This suggestion was submitted through the GRT 2012 survey:
Bill O’Reilly’s Killing Lincoln: The Shocking Assassination That Changed America Forever. Great study of Lincoln and his time. Good YA and children's books and materials on the subject.

These suggestions were submitted through the GRT 2012 survey:
The Amazing Adventures of Kavalier & Clay by Michael Chabon or Zahra's Paradise by Amir and Khalil both abounding with collaborative, visual opportunities.

Submitted by Alexandra Stevens:
I would like to recommend The Other Wes Moore: One Name, Two Fates by Wes Moore. Here's the blurb from our online catalog on it - "The author, a Rhodes scholar and combat veteran, analyzes the various sociocultural factors that influenced him as well as another man of the same name and from the same neighborhood who was drawn into a life of drugs and crime and ended up serving life in prison, focusing on the influence of relatives, mentors, and social expectations that could have led either of them on different paths." I really enjoyed it and think it would lend itself very well to programming and discussion.

The Linnet Bird, by author Linda Holeman, a fantastic-engaging read.
A historical romance, opens in Calcutta flashes back to 1823 Liverpool, England, where its heroine, Linny, is turned into a prostitute by her father at the age of 12, clinging to her deceased mother's assurance that she has noble blood, Holeman has captured your attention to engage in a drama of page turning tension.

I would like to suggest When the Emperor was Divine by Julie Otsuka. It is about a Japanese-American family that was interned during WWII. The story is told from the viewpoint of each member of the family.
It's beautifully written, covers important themes, and is appropriate for adult and teenage readers alike. Otsuka lives in the area, and I understand that she is available to speak (she did in Wilton). It is a relatively short book.

Wolf Hall by Hilary Mantel is a very well received historical novel dealing with Henry VIII. It's next on my list and it would be great to know the Town is reading it with me.

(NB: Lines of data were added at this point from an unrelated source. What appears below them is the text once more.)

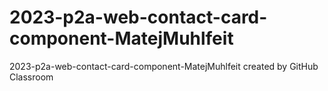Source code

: # 2023-p2a-web-contact-card-component-MatejMuhlfeit
2023-p2a-web-contact-card-component-MatejMuhlfeit created by GitHub Classroom
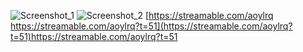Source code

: 
![Screenshot_1](https://github.com/Theordernarkoz/-Rust-Script-/assets/77937150/1e9c3f0b-f251-41f7-bb62-4a20d8324797)
![Screenshot_2](https://github.com/Theordernarkoz/-Rust-Script-/assets/77937150/db9f3b39-296a-4e5d-aebf-cfd66750cb57)
[[https://streamable.com/aoylrq
](https://streamable.com/aoylrq?t=51)https://streamable.com/aoylrq?t=51](https://streamable.com/aoylrq?t=51)https://streamable.com/aoylrq?t=51
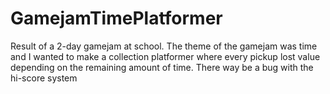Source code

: # GamejamTimePlatformer

Result of a 2-day gamejam at school. The theme of the gamejam was time and I wanted to make a collection platformer where every pickup lost value depending on the remaining amount of time.
There way be a bug with the hi-score system
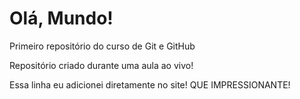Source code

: # Olá, Mundo!
 Primeiro repositório do curso de Git e GitHub

Repositório criado durante uma aula ao vivo!

Essa linha eu adicionei  diretamente no site!  QUE IMPRESSIONANTE!

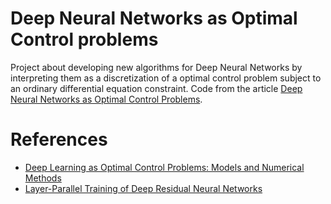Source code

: # Deep Neural Networks as Optimal Control problems

Project about developing new algorithms for Deep Neural Networks by interpreting them as a discretization of a optimal control problem subject to an ordinary differential equation constraint.
Code from the article [Deep Neural Networks as Optimal Control Problems](https://proceedings.sbmac.org.br/sbmac/article/view/4009).

# References

- [Deep Learning as Optimal Control Problems: Models and Numerical Methods](https://arxiv.org/pdf/1904.05657.pdf)
- [Layer-Parallel Training of Deep Residual Neural Networks](https://arxiv.org/pdf/1812.04352.pdf)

Matterhorn tells the story of the Baby Boomers' war - Vietnam. People are finally starting to talk about this war. The author spent 30 years writing his manuscript. Everyone I know who read it stayed up all night to finish the book and then gave it to a friend.

I strongly recommend Waiting for Snow in Havana by Carlos Eire. This is a wonderful memoir that combines history, poignancy, and humor. Eire has such a deft touch in recalling this transformative time in Cuba and in his young life. The fact that Eire is just up the road at Yale teaching History and Religious Studies is an added bonus.

Suggestions via our Facebook page:
The Life of Pi by by Yann Martel was suggested by Martha Deegan.
Shadow of the Wind by Carlos Ruiz Zafon was suggested by Lauren McClelland Mendoza.

Hotel on the Corner of Bitter and Sweet by Jamie Ford

LOTS to talk about on so many levels - internment of Japanese American citizens during WWII (especially in light of Michelle Malkin's book praising internment) , racism, school bullying, families, choices under difficult circumstances, doing the right thing even when it is frightening and potentially dangerous.

Could be paired with Graham Salisbury's Eyes of the Emperor for the middle schools.

I'd like to suggest the book Walking Papers: The Accident that Changed My Life, and the Business that Got Me Back on My Feet by Francesco Clark. This young 20 something man from Bronxville, NY drove into a pool and broke his neck, paralyzingly himself instantly. His story is heartfelt, positive, and inspiring as he struggles to regain his mobility and independence with his families help. The book is both serious and quite funny. Topics for further discussion could include adapting to life with a physical disability, stem cell research, health insurance, and over coming great obstacles.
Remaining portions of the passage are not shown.